## What this task involves
In your copy, include every entry exactly as written but no pictures.
++++ Source data ++++
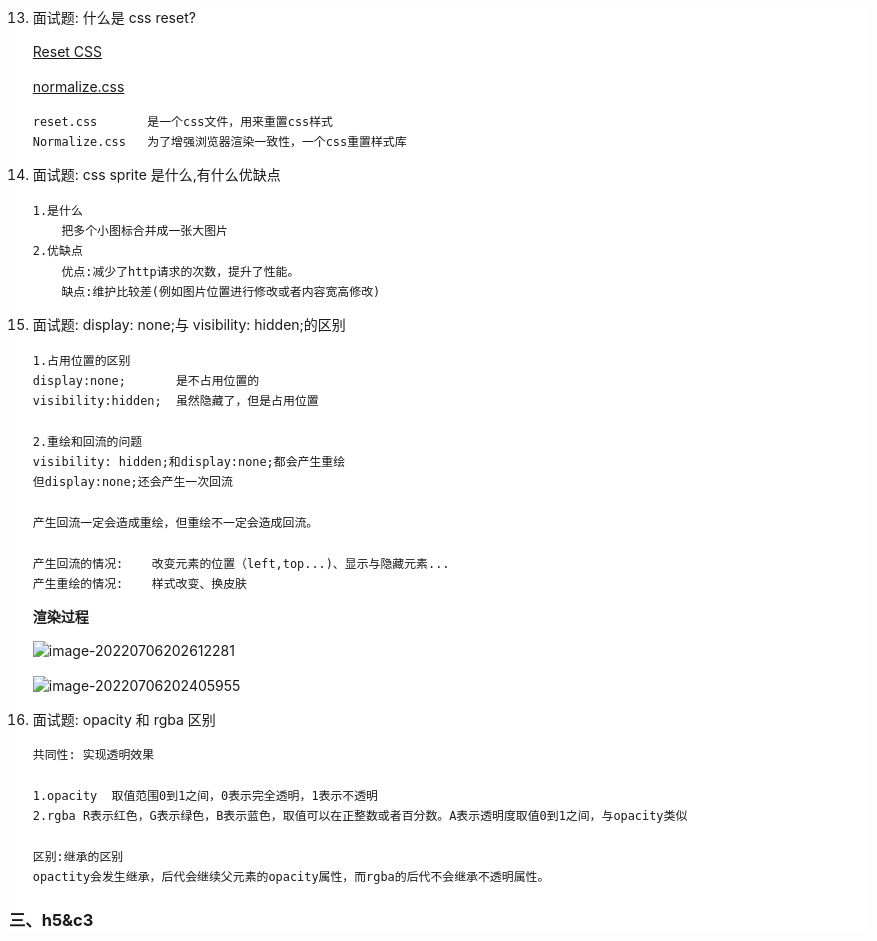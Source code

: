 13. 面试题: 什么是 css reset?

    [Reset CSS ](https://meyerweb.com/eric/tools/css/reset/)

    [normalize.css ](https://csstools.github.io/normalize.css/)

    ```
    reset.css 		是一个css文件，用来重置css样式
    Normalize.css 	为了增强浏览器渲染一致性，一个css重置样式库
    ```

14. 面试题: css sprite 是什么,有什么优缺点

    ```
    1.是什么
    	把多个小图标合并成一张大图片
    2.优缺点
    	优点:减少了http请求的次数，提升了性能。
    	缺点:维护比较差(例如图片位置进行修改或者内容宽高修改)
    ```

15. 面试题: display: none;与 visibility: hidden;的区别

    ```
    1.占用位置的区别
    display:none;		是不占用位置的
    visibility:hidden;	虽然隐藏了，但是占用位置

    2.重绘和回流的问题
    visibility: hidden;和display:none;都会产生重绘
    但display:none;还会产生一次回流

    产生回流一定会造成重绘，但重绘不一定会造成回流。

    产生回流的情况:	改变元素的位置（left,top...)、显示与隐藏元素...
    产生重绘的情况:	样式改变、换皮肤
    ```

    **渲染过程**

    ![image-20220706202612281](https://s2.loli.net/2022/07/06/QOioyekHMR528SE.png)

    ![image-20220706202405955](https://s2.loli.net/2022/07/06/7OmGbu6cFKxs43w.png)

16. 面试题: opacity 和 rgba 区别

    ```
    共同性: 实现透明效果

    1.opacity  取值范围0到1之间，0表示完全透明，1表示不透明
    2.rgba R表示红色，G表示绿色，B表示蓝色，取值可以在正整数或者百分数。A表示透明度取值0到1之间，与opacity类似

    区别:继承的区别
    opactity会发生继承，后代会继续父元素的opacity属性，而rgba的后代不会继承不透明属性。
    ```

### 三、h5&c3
++++
## Written answer
Source code

: 13. 面试题: 什么是 css reset?

    [Reset CSS ](https://meyerweb.com/eric/tools/css/reset/)

    [normalize.css ](https://csstools.github.io/normalize.css/)

    ```
    reset.css 		是一个css文件，用来重置css样式
    Normalize.css 	为了增强浏览器渲染一致性，一个css重置样式库
    ```

14. 面试题: css sprite 是什么,有什么优缺点

    ```
    1.是什么
    	把多个小图标合并成一张大图片
    2.优缺点
    	优点:减少了http请求的次数，提升了性能。
    	缺点:维护比较差(例如图片位置进行修改或者内容宽高修改)
    ```

15. 面试题: display: none;与 visibility: hidden;的区别

    ```
    1.占用位置的区别
    display:none;		是不占用位置的
    visibility:hidden;	虽然隐藏了，但是占用位置

    2.重绘和回流的问题
    visibility: hidden;和display:none;都会产生重绘
    但display:none;还会产生一次回流

    产生回流一定会造成重绘，但重绘不一定会造成回流。

    产生回流的情况:	改变元素的位置（left,top...)、显示与隐藏元素...
    产生重绘的情况:	样式改变、换皮肤
    ```

    **渲染过程**

    ![image-20220706202612281](https://s2.loli.net/2022/07/06/QOioyekHMR528SE.png)

    ![image-20220706202405955](https://s2.loli.net/2022/07/06/7OmGbu6cFKxs43w.png)

16. 面试题: opacity 和 rgba 区别

    ```
    共同性: 实现透明效果

    1.opacity  取值范围0到1之间，0表示完全透明，1表示不透明
    2.rgba R表示红色，G表示绿色，B表示蓝色，取值可以在正整数或者百分数。A表示透明度取值0到1之间，与opacity类似

    区别:继承的区别
    opactity会发生继承，后代会继续父元素的opacity属性，而rgba的后代不会继承不透明属性。
    ```

### 三、h5&c3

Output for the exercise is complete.